My 4-year-old son has cerebral palsy and struggles with communication. My husband and I and our son's therapy team have tried encouraging him to communicate via a variety of methods—speaking, using American Sign Language, and selecting pictures on an iPad—but ultimately the method that we've found works best for him right now is the Picture Exchange Communication System (PECS).
The idea behind PECS is simple: When a child wants something, he gives a picture of that item to someone, who in turn gives him that item.
My son's speech therapist did some initial PECS training with him at school back in the early spring, and then in April, she visited my family's home to show my husband and me how to further train him at home. (She'd continue training him at school as well.)
At that home session, we did PECS trials during snack time. I prepared a plate with small pieces of apple on one side and small pieces of cookie on the other.
His speech therapist held the plate within my son's sight but out of his reach, and then presented him with 2 picture cards: one of apple and one of cookie.
If he gave the speech therapist the apple card, he was presented with the side of the plate containing apple, thus encouraging him to take a piece of apple. If he gave her the cookie card, he was presented with the side of the plate containing cookie.
My husband and I continued using the communication book at snack time every day, expanding to include pictures of a wider variety of snack items (but only 2 in a given PECS trial). That went reasonably well. But I was having difficulty figuring out how to branch out to use PECS in other parts of our lives.
In more advanced stages of PECS, the child goes to the book himself, pulls off a picture card, and then goes and finds a "communication partner" to give the picture card to. My big question was: How would my son be able to independently pull the picture cards off the communication book? Doing so would require using his non-dominant, left hand to stabilize the book and his right hand to pull the card off. Using his left hand in this way is difficult because of his cerebral palsy, so I wanted to find a way to eliminate this step, i.e., this barrier to his ability to communicate. I decided we needed a communication board mounted to a wall. Then my son would need only to pull a picture card off with his right hand, without needing to use his left hand at all.
I had remembered seeing cheap desk mats in a local store that I thought would make good communications boards:
|front of desk mat|
|back of desk mat|
I purchased one of these mats. It was larger than I needed it to be, so I cut one side off with scissors. I then made some measurements on the vinyl side of the mat with a ruler and a pencil and stuck down 6 strips of adhesive-backed hook-and-loop fastener (e.g., VELCRO®). I affixed the other side of the board to a wall (actually, a window) in a central location of our first floor using double-sided foam tape.
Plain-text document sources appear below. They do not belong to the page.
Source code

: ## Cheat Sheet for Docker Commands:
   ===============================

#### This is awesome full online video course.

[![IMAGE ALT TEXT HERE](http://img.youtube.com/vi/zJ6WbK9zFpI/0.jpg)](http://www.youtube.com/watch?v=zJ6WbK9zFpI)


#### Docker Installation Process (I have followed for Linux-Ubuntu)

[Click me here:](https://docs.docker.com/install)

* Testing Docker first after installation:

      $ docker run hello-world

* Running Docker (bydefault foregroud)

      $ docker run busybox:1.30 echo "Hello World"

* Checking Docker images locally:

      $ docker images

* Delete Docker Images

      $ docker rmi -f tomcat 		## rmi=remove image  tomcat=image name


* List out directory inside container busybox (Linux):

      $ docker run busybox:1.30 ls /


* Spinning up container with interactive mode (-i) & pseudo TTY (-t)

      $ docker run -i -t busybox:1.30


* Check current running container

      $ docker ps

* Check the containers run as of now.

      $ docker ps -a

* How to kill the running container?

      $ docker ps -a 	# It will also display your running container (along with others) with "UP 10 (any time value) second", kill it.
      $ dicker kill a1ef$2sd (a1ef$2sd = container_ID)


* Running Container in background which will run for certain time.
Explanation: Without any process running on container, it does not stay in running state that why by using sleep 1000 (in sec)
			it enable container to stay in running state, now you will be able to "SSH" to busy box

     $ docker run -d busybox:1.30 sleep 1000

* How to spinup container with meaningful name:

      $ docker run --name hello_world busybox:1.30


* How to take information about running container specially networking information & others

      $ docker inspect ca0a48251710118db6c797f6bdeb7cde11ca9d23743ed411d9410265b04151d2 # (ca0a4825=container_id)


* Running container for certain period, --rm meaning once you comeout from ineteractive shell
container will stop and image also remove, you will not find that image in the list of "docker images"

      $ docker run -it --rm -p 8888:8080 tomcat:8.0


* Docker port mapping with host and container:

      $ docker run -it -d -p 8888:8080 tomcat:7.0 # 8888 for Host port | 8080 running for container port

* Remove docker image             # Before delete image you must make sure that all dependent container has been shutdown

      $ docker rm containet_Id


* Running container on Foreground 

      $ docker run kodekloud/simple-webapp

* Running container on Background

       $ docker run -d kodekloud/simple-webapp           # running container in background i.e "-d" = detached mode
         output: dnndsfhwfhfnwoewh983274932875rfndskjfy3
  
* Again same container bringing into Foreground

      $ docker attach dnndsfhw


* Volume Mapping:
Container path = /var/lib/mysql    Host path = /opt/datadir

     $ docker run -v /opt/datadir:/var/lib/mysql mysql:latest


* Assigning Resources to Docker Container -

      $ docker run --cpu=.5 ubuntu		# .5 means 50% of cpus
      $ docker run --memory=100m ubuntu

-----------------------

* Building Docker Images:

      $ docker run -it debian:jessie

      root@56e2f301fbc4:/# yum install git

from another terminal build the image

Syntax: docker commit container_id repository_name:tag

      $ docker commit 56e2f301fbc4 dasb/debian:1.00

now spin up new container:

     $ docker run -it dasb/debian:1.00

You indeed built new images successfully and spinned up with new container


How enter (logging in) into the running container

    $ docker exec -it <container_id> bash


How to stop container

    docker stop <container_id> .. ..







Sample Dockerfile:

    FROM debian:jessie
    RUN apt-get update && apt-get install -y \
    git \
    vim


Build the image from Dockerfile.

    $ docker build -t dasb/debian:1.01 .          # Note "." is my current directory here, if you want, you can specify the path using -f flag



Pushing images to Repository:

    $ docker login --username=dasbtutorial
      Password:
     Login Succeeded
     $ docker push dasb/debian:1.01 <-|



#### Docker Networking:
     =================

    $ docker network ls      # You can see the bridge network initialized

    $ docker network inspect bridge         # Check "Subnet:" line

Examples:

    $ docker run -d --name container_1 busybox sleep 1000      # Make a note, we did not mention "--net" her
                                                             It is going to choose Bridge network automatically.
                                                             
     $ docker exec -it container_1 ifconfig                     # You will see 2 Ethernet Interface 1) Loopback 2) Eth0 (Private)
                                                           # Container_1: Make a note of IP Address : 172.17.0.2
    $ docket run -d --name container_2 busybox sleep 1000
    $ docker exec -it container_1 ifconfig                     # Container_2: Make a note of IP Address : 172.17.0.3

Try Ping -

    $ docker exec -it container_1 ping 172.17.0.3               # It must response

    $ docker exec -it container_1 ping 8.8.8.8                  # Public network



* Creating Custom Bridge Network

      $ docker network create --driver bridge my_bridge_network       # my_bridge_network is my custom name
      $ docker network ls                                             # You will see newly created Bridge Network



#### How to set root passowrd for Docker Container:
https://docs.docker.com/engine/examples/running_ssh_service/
Next, I created picture cards for items that interest my son and/or would be useful for him to ask for, like his toy train, animal figurines, potty, and apple. Most of the pictures came from the Pics for PECS® Version 14 CD, but some are photographs I took. I printed out all of the images at home, laminated them, and put a small piece of adhesive-backed hook-and-loop fastener on the back of each one. Then I attached them to the board.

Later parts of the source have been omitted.